A step towards correct interpretation of XPS results in metal oxides: a case study aided by first-principles method in ZnO

Metal oxide semiconductors constitute a vast group of materials whose physical properties are greatly affected by native defects. For decades, X-ray photoelectron spectroscopy (XPS) has been widely used in defect analysis. However, correct interpretation of XPS results remains a difficult task. In this work, we present a detailed first-principles study on the core-level shift (CLS) of the most stable and commonly cited crystal imperfections in ZnO, including O and -OH species at surface with different coverages and bulk defects, including O interstitial (Oi), O vacancy in the +2 charge state (Vo2+) and the neutral vacancy (Vo0).
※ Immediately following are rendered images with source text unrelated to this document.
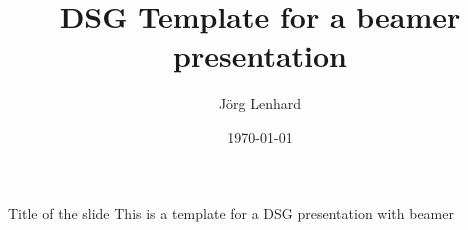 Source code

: \documentclass{beamer}
\title[DSG Template]{DSG Template for a beamer presentation}
\author{J\"org Lenhard}
\institute{Distributed Systems Group - WIAI - University of Bamberg}
\date{\today}
\begin{document}
 \begin{frame}[plain]
	\titlepage
\end{frame}

\begin{frame}{Title of the slide}
This is a template for a DSG presentation with beamer
\end{frame}
\end{document}
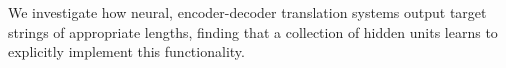 We investigate how neural, encoder-decoder translation systems output target strings of appropriate lengths, finding that a collection of hidden units learns to explicitly implement this functionality.
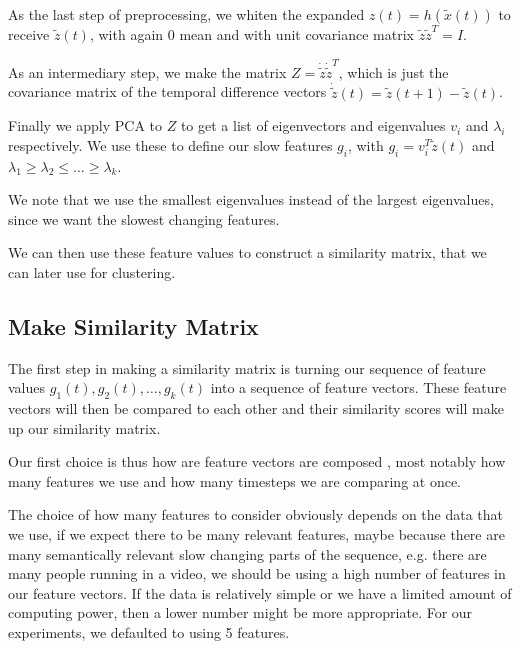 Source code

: As the last step of preprocessing, we whiten the expanded $z(t)=h(\tilde{x}(t))$ to receive $\tilde{z}(t)$, with again $0$ mean and with unit covariance matrix $\tilde{z}\tilde{z}^T=I$. 

As an intermediary step, we make the matrix $Z=\dot{\tilde{z}}\dot{\tilde{z}}^T$, which is just the covariance matrix of the temporal difference vectors $\dot{\tilde{z}}(t)=\tilde{z}(t+1)-\tilde{z}(t)$.

Finally we apply PCA  to $Z$ to get a list of eigenvectors and eigenvalues $v_i$ and $\lambda_i$ respectively. We use these to define our slow features $g_i$, with $g_i=v_i^T\tilde{z}(t)$ and $\lambda_1 \geq \lambda _2 \leq \ldots \geq \lambda_k$. 

We note that we use the smallest eigenvalues instead of the largest eigenvalues, since we want the slowest changing features.

We can then use these feature values to construct a similarity matrix, that we can later use for clustering.
\subsection{Make Similarity Matrix}
The first step in making a similarity matrix is turning our sequence of feature values $g_1(t),g_2(t),\ldots,g_k(t)$  into a sequence of feature vectors. These feature vectors will then be compared to each other and their similarity scores will make up our similarity matrix.

Our first choice is thus how are feature vectors are composed , most notably how many features we use and how many timesteps we are comparing at once.

The choice of how many features to consider obviously depends on the data that we use, if we expect there to be many relevant features, maybe because there are many semantically relevant slow changing parts of the sequence, e.g. there are many people running in a video, we should be using a high number of features in our feature vectors. If the data is relatively simple or we have a limited amount of computing power, then a lower number might be more appropriate.  For our experiments, we defaulted to using 5 features. 


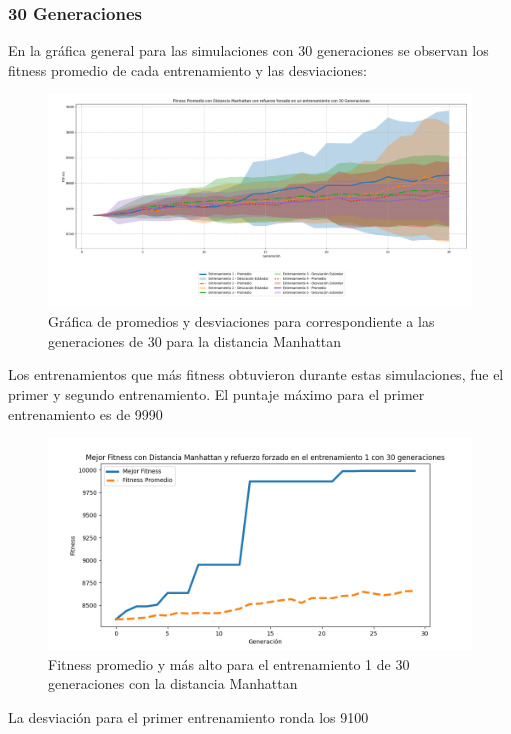 \documentclass[conference]{IEEEtran}
\begin{document}
\subsubsection{30 Generaciones}
En la gráfica general para las simulaciones con 30 generaciones se observan los fitness promedio de cada entrenamiento y las desviaciones:
\begin{figure}[H]
    \centering
    \includegraphics[width=1\linewidth]{Manhattan/Fitness_Acumulado_Manh30Gen.png}
    \caption{Gráfica de promedios y desviaciones para correspondiente a las generaciones de 30 para la distancia Manhattan}
    \label{fig:Manhattan_30_genral}
\end{figure}
Los entrenamientos que más fitness obtuvieron durante estas simulaciones, fue el primer y segundo entrenamiento. El puntaje máximo para el primer entrenamiento es de 9990
\begin{figure}[H]
    \centering
    \includegraphics[width=0.99\linewidth]{Manhattan/Fitness_Individual_30Gen/Fitness_1_Mahn_30Gen.png}
    \caption{Fitness promedio y más alto para el entrenamiento 1 de 30 generaciones con la distancia Manhattan}
    \label{fig:manhattan_30_fitness}
\end{figure}
La desviación para el primer entrenamiento ronda los 9100
\end{document}
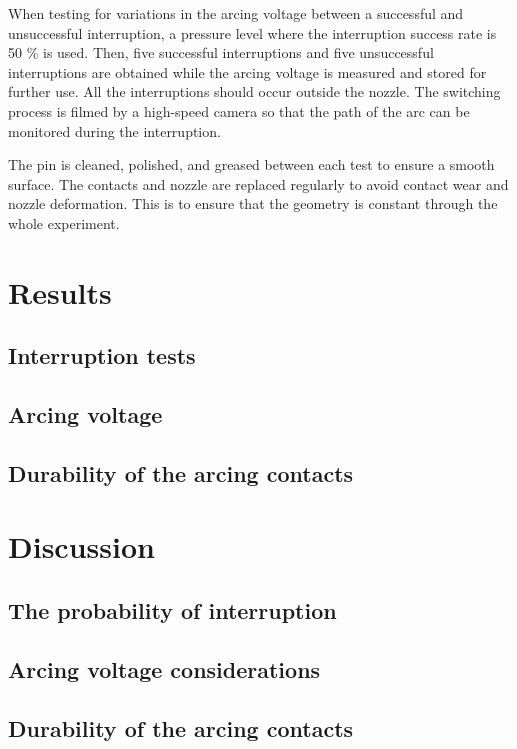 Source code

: \documentclass[10pt,a4paper,twoside]{article}
\begin{document}
When testing for variations in the arcing voltage between a successful and unsuccessful interruption, a pressure level where the interruption success rate is 50 \% is used. Then, five successful interruptions and five unsuccessful interruptions are obtained while the arcing voltage is measured and stored for further use. All the interruptions should occur outside the nozzle. The switching process is filmed by a high-speed camera so that the path of the arc can be monitored during the interruption.

The pin is cleaned, polished, and greased between each test to ensure a smooth surface. The contacts and nozzle are replaced regularly to avoid contact wear and nozzle deformation. This is to ensure that the geometry is constant through the whole experiment.
\cleardoublepage

\section{Results}
\subsection{Interruption tests} 


\newpage
\subsection{Arcing voltage}


\newpage
\subsection{Durability of the arcing contacts} \label{sec:durability}



\cleardoublepage

\section{Discussion}
\subsection{The probability of interruption} 


\subsection{Arcing voltage considerations}
 

\subsection{Durability of the arcing contacts} \label{fig:durability}
\end{document}
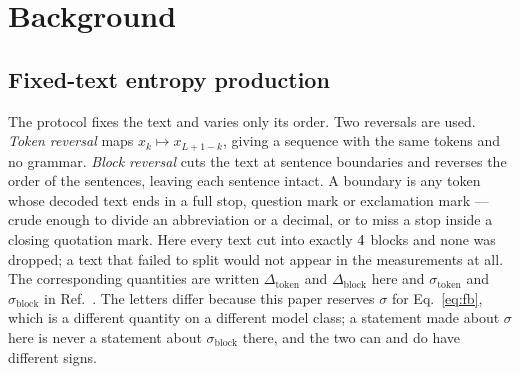 \documentclass[11pt]{article}
\newcommand{\Dblock}{\Delta_{\mathrm{block}}}
\newcommand{\Dtok}{\Delta_{\mathrm{token}}}
\begin{document}
\begin{abstract}
The question the thermodynamic reading poses is whether a fixed text has an
entropy production: a number that is a property of the text and has a zero.
Neither quantity answers it, and for different reasons.  $\Delta$ reverses the text, which moves to another point
of the same law and leaves a fixed text without an origin.  That much
follows from the structure of the theorems and needs no measurement.  What
the measurement adds is that what $\Delta$ does separate is mostly the order
the passage was produced in.  $\sigma$ reverses
the order in which the model assembles the text, with the text
held fixed, and Eq.~\eqref{eq:fbzero} gives that an origin, so its value
reports the evaluator's incompatibility rather than the text; that too
follows from the identity, before anything is measured.  What survives is the permutation set --- a reference configuration
supplied by an \emph{antisymmetry} rather than by a theorem --- and the
identity that makes $\sigma$ vanish wherever the conditionals derive from a
joint.
\end{abstract}



\section{Background}

\subsection{Fixed-text entropy production}
\label{sec:fixedtext}
The protocol fixes the text and varies only its order.  Two reversals are used.
\emph{Token reversal} maps $x_k \mapsto x_{L+1-k}$, giving a sequence with the
same tokens and no grammar.  \emph{Block reversal} cuts the text at sentence
boundaries and reverses the order of the sentences, leaving each sentence
intact.  A boundary is any token whose decoded text ends in a
full stop, question mark or exclamation mark --- crude enough to divide an
abbreviation or a decimal, or to miss a stop inside a closing quotation mark.
Here every text cut into exactly $4$ blocks and none was dropped; a
text that failed to split would not appear in the measurements at all.  The corresponding quantities
are written $\Dtok$ and $\Dblock$ here and $\sigma_{\mathrm{token}}$ and
$\sigma_{\mathrm{block}}$ in Ref.~\cite{sagawa2026}.  The letters differ
because this paper reserves $\sigma$ for Eq.~\eqref{eq:fb}, which is a
different quantity on a different model class; a statement made about
$\sigma$ here is never a statement about $\sigma_{\mathrm{block}}$ there,
and the two can and do have different signs.
\end{document}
The O1s core level spectrum is simulated and compared with experiments, to understand the correlation between specific local structures and features in the O1s spectrum. In particular, our results indicate that the widely adopted assignment in the defect analysis of ZnO, which links the defect peak in XPS to Vo, the most stable defect, is very likely a misinterpretation. Theoretical analysis indicates that there are no distinguishable XPS features arising from the Vo defect. Furthermore, we show that the commonly observed defect-related peak instead arises due to Oi or specific surface configurations. Given the importance of native defects in materials performance, misinterpretation of XPS results may lead to erroneous conclusions regarding materials properties. This work provides a first-principles basis for the analysis of oxides defects through XPS.